Tchehov makes me feel that this longing to write stories of such uneven length is quite justified. Geneva is a long story, and Hamilton is very short, and this ought to be written to my brother really, and another about the life in New Zealand. Then there is Bavaria?” Ich liebe Dich, Ich liebe Dich,” floating out on the air … and then there is Paris. God! When shall I write all these things and how?

page 66

Is that all? Can that be all? That is not what I meant at all.

Tchehov is quite right about women; yes, he is quite right. These fairies in black and silver—“and then, tearing down the road, her long brown fur blowing behind her, brushing the leaves with her trailing skirt, crying: of course he was awfully sorry that she did not get satisfaction, just as he would have been awfully sorry if she hadn't liked strawberries and cream—Friday—Friday—he could not get the word out of his head … and before him stood the little man with his hair neatly combed, saying: ‘Please take something to eat!”’ But I cannot believe that at this stage of the proceedings something pretty extraordinary did not happen. I sat with my back to no-one.

T.F.; M.F. This woman I know very well—vain, eager, beautiful, désenchantée, an ‘actress.’

“I can put a little child's bed into the corner.”

“Which do you like best, Daddie,—cats or dogs?”

“Well, I think I like dogs best, old chap.”

“I don't: I'd like to have a kitten about as big as a little tea-pot.”

One character, of the man, rather beats me.
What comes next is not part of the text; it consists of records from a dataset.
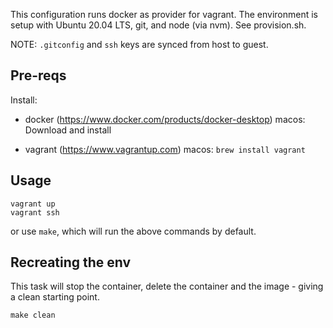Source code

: This configuration runs docker as provider for vagrant. The environment is setup
with Ubuntu 20.04 LTS, git, and node (via nvm). See provision.sh.

NOTE: `.gitconfig` and `ssh` keys are synced from  host to guest.

## Pre-reqs

Install:
- docker (https://www.docker.com/products/docker-desktop)
  macos: Download and install

- vagrant (https://www.vagrantup.com)
  macos: `brew install vagrant`

## Usage
```
vagrant up
vagrant ssh
```

or use `make`, which will run the above commands by default.

## Recreating the env

This task will stop the container, delete the container and the image - giving
a clean starting point.

```
make clean
```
I want a very quiet man, absorbed in his work, who, once he realised—really realised—that his wife had married him for her own ends, had no more to do with her, but still loved her and adored the child. It is all a bit difficult to write, but awfully fascinating, and should not be at too great length.

page 67

Does this pen write? Oh, I do hope so. For it's really beastly to have a pen that doesn't. And then a clergyman goes up to him and says he has lost the tails off his sheep. Well, it's a comic! You see?

August 21. 141A Church St., Chelsea. I came home this afternoon and F. came in. I was standing in the studio, someone whistled on the path. It was he. I went out and bought some milk and honey and Veda bread. By and by we sat down and had tea and talk. This man is in many ways extraordinarily like me. I like him so much; I feel so honest with him that it's simply one of my real joys, one of the real joys of my life, to have him come and talk and be with me. I did not realise, until he was here and we ate together, how much I cared for him—and how much I was really at home with him. A real understanding. We might have spoken a different language—returned from a far country. I just felt all was well, and we understood each other. Just that. And there was ‘ease’ between us. There is a division: people who are my people, people who are not my people. He is mine. I gave him for a pledge my little puddock.1

When we walked out I saw the sky again after all the day's blindness—little clouds and big clouds. We said good-bye at Vinden's. That is all. But I wanted to make a note of it.

page 68
I.

They meet and just touch.

II.

They come together and part.

III.

They are separated and meet again.

IV.

They realise their tie.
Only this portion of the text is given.